Either that or work through contacts to find one. A good briefing on the issues for the parents wouldn't go amiss, either. I'm sure there are one or two swiss members. Hopefully one will speak up...

Of course you do realise that this insistance of yours could be construed the wrong way....
 

Simon

New Member
Messages
17
Thanks everyone.

Going to have another lesson or two with him to make my mind up. Really practising hard to try prove him wrong for next week!

Simon
 

aldevis

Surrealist Contributor.
Cafe Moderator
Messages
12,331
Locality
London
Of course you do realise that this insistance of yours could be construed the wrong way....

In wich sense? It is no secret that there are many "teachers" around that cannot do their job.
In this case, since I am in a very good relation with the family, we all know how passionate the student is, and I see an incredible potential that would be a pity to waste only because a teacher like the one in the OP turns out.

I have been lucky to find some great teachers on my path (in particular one for saxophone and one for composition) but I already knew what I wanted. Maybe I just feel too responsible for something that, after all, is just music... :)
 

aldevis

Surrealist Contributor.
Cafe Moderator
Messages
12,331
Locality
London
Thanks everyone.

Going to have another lesson or two with him to make my mind up. Really practising hard to try prove him wrong for next week!

Simon

Please keep us updated.
 

Jeanette

Organizress
Cafe Moderator
Messages
27,183
Locality
Cheshire UK
Plenty of good advice here.

As a teacher, I do my best not to address mouthpiece or gear issues, unless it is absolutely necessary: i.e. a leaky horn or an extremely wrong reed strength. Unless the student reached a point in which the current gear is a limit to expressivity. As long as the result is good and it does not negatively affect embouchure, my job is to teach music. This also means that I cannot impose my opinions about sound and musical taste to my students, unless they are willingly interested in it.

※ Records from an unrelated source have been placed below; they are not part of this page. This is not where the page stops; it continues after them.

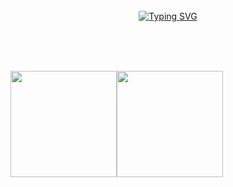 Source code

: <div align="center">
<br><br><br>

<!-- Don't just fork or copy it. Star it, please 🥺  -->

[![Typing SVG](https://readme-typing-svg.herokuapp.com?font=Oleo+Script&color=9D9ED2&size=35&center=true&vCenter=true&width=404&height=53&lines=%E3%80%80%E3%80%80Hi+there%2C+I'm+Gyu.+%E3%80%80%E3%80%80)](https://git.io/typing-svg)

<br><br><br>

<!-- gyu0714's profile -->
 

<!--     ![Anurag's GitHub stats](https://github-readme-stats.vercel.app/api?username=gyu0714&show_icons=true&theme=radical) -->
<div style="display: flex; flex-direction: row;">
  <img height="170em" src="https://github-readme-stats.vercel.app/api?username=gyu0714&show_icons=true&theme=radical">
  <img height="170em" src="https://github-readme-stats.vercel.app/api/top-langs/?username=gyu0714&layout=compact&show_icons=true&theme=radical">
</div>

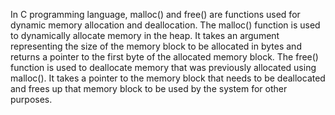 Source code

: In C programming language, malloc() and free() are functions used for dynamic memory allocation and deallocation. The malloc() function is used to dynamically allocate memory in the heap. It takes an argument representing the size of the memory block to be allocated in bytes and returns a pointer to the first byte of the allocated memory block. The free() function is used to deallocate memory that was previously allocated using malloc(). It takes a pointer to the memory block that needs to be deallocated and frees up that memory block to be used by the system for other purposes.
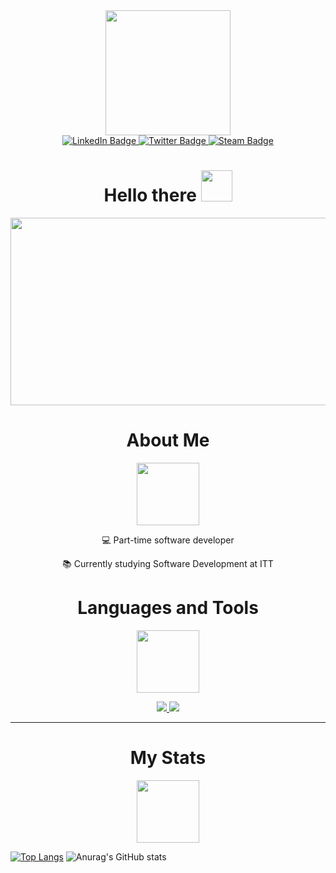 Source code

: <div id="header" align="center">
  <img src="https://media.giphy.com/media/3kPDmoWdBpQPNhCnUG/giphy.gif" width="200"/>
</div>

<div id="badges" align="center">
  <a href="https://www.linkedin.com/in/miguel-terrazas-3091a4263" target="_blank">
    <img src="https://img.shields.io/badge/LinkedIn-blue?logo=linkedin&logoColor=white&style=for-the-badge" alt="LinkedIn Badge"/>
  </a>
  <a href="#" target="_blank">
    <img src="https://img.shields.io/badge/Twitter-white?logo=twitter&logoColor=blue&style=for-the-badge" alt="Twitter Badge"/>
  </a>
  <a href="#" target="_blank">
    <img src="https://img.shields.io/badge/Steam-black?logo=steam&logoColor=white&style=for-the-badge" alt="Steam Badge"/>
  </a>
  <br>
  <img src="https://komarev.com/ghpvc/?username=mike-tyred&style=flat-square&color=blue" alt=""/>
</div>

<h1 align="center">
  Hello there
  <img src="https://media.giphy.com/media/mst80usDtSUmCZZumD/giphy.gif" width="50px"/>
</h1>

<div align="center">
  <img src="https://media.giphy.com/media/VPpkvgTIJ817dfQOXI/giphy.gif" width="600" height="300"/>
</div>

<div align="center">
  <h1>About Me</h1>
  <img src="https://media.giphy.com/media/Vf3ZKdillTMOOaOho0/giphy.gif" width="100px"/>
  
  💻 Part-time software developer

  📚 Currently studying Software Development at ITT
</div>

<div align="center">
  <h1>Languages and Tools</h1>
  <img src="https://media.giphy.com/media/17b875GGvV9m9sLmNc/giphy.gif" width="100px"/>
  <p align="center">
    <a href="https://skillicons.dev">
      <img src="https://skillicons.dev/icons?i=git,bootstrap,cs,css,discord,django,dotnet,figma,firebase,html,js,laravel,md,mongodb,mysql" />
    </a>
    <a href="https://skillicons.dev">
      <img src="https://skillicons.dev/icons?i=ps,php,postgres,powershell,py,react,tailwind,vscode" />
    </a>
  </p>
  
</div>

---
<div align="center">
  <h1> My Stats </h1>
  <img src="https://media.giphy.com/media/RVWSqOsgDAq0W3051o/giphy.gif" width="100px"/>
</div>

[![Top Langs](https://github-readme-stats.vercel.app/api/top-langs/?username=mike-tyred&layout=compact&theme=tokyonight&hide_border=true&card_width=10)](https://github.com/anuraghazra/github-readme-stats)
![Anurag's GitHub stats](https://github-readme-stats.vercel.app/api?username=mike-tyred&show_icons=true&theme=tokyonight&hide_border=true)  
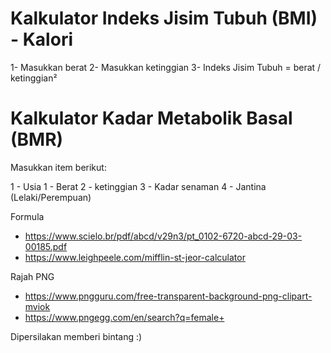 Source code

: # Kalkulator Indeks Jisim Tubuh (BMI) - Kalori

1- Masukkan berat
2- Masukkan ketinggian
3- Indeks Jisim Tubuh = berat / ketinggian²

# Kalkulator Kadar Metabolik Basal (BMR)

Masukkan item berikut:

1 - Usia
1 - Berat
2 - ketinggian
3 - Kadar senaman
4 - Jantina (Lelaki/Perempuan)

Formula

- https://www.scielo.br/pdf/abcd/v29n3/pt_0102-6720-abcd-29-03-00185.pdf
- https://www.leighpeele.com/mifflin-st-jeor-calculator

Rajah PNG

- https://www.pngguru.com/free-transparent-background-png-clipart-mviok
- https://www.pngegg.com/en/search?q=female+

Dipersilakan memberi bintang :)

I often have student coming from a different teacher, or self thought. Sometimes it can be uncomfortable, but part of the job is finding the correct way to cope with the student's individuality, that includes his/her previous experience.
On the other hand, I have a student that slap-tongues every D1 she comes across, due to some previous approximate teaching. Fixing this is a pain.

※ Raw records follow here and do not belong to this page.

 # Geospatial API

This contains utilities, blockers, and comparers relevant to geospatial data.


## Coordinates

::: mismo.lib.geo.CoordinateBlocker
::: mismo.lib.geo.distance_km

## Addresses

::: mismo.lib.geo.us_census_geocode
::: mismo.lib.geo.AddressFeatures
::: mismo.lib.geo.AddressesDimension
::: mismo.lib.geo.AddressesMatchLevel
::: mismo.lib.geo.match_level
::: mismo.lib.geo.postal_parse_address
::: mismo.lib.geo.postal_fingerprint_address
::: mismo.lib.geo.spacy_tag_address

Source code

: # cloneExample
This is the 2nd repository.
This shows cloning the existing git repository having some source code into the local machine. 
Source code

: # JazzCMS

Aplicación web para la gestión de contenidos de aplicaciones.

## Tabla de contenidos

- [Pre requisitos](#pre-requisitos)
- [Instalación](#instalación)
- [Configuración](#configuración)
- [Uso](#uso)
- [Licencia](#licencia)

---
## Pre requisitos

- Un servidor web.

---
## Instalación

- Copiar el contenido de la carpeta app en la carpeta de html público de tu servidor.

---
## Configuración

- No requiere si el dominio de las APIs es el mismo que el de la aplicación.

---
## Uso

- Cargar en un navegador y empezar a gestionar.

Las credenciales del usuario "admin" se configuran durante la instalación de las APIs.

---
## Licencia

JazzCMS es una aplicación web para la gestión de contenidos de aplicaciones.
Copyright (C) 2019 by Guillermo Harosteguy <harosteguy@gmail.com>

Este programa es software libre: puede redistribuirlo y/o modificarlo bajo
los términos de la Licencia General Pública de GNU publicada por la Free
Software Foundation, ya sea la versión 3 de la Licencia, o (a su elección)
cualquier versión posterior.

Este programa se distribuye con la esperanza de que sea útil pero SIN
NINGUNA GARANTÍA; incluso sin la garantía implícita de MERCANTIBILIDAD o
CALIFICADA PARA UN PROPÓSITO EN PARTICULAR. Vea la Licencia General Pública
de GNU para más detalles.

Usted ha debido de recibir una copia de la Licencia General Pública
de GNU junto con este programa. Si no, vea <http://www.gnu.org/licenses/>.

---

Your post worries me also for a personal reason;
I have a very talented student, he is 12 and quite unique in his combination of creativity and self discipline.
He might have to go abroad for some time, and the family will look for a saxophone teacher there (Switzerland).
At the point my student is now, a wrong teacher could be a disaster.
To give you an example, I decided he should play soprano (he started on soprano because his hands were too tiny for anything else) with a setting that allows flexibility rather than ease of tuning. Of course he plays perfectly in tune, but I don't know how many teachers could do the same. It was my personal (demanding) choice, but I can easily see a teacher saying "that mouthpiece is wrong, get a Selmer C*" A whole aspect of his expressivity would probably go in no time.
(Yes, he is lucky enough to play perfectly in tune with a large chambered piece)
Should I audition Swiss teachers myself to find the right one?

Teach him by skype :)

Jx
 

kevgermany

ex Landrover Nut
Café Supporter
Messages
21,914
Locality
Just north of Munich
Of course you do realise that this insistance of yours could be construed the wrong way....
In wich sense? It is no secret that there are many "teachers" around that cannot do their job.
In this case, since I am in a very good relation with the family, we all know how passionate the student is, and I see an incredible potential that would be a pity to waste only because a teacher like the one in the OP turns out.

I have been lucky to find some great teachers on my path (in particular one for saxophone and one for composition) but I already knew what I wanted. Maybe I just feel too responsible for something that, after all, is just music... :)

Being adamant about the mouthpiece... Then you're doing the same as a new teacher insisting on something mainstream.
But I fully agree with what you're saying. You clearly have a good reason, know what you're doing. But someone new may not recognise this.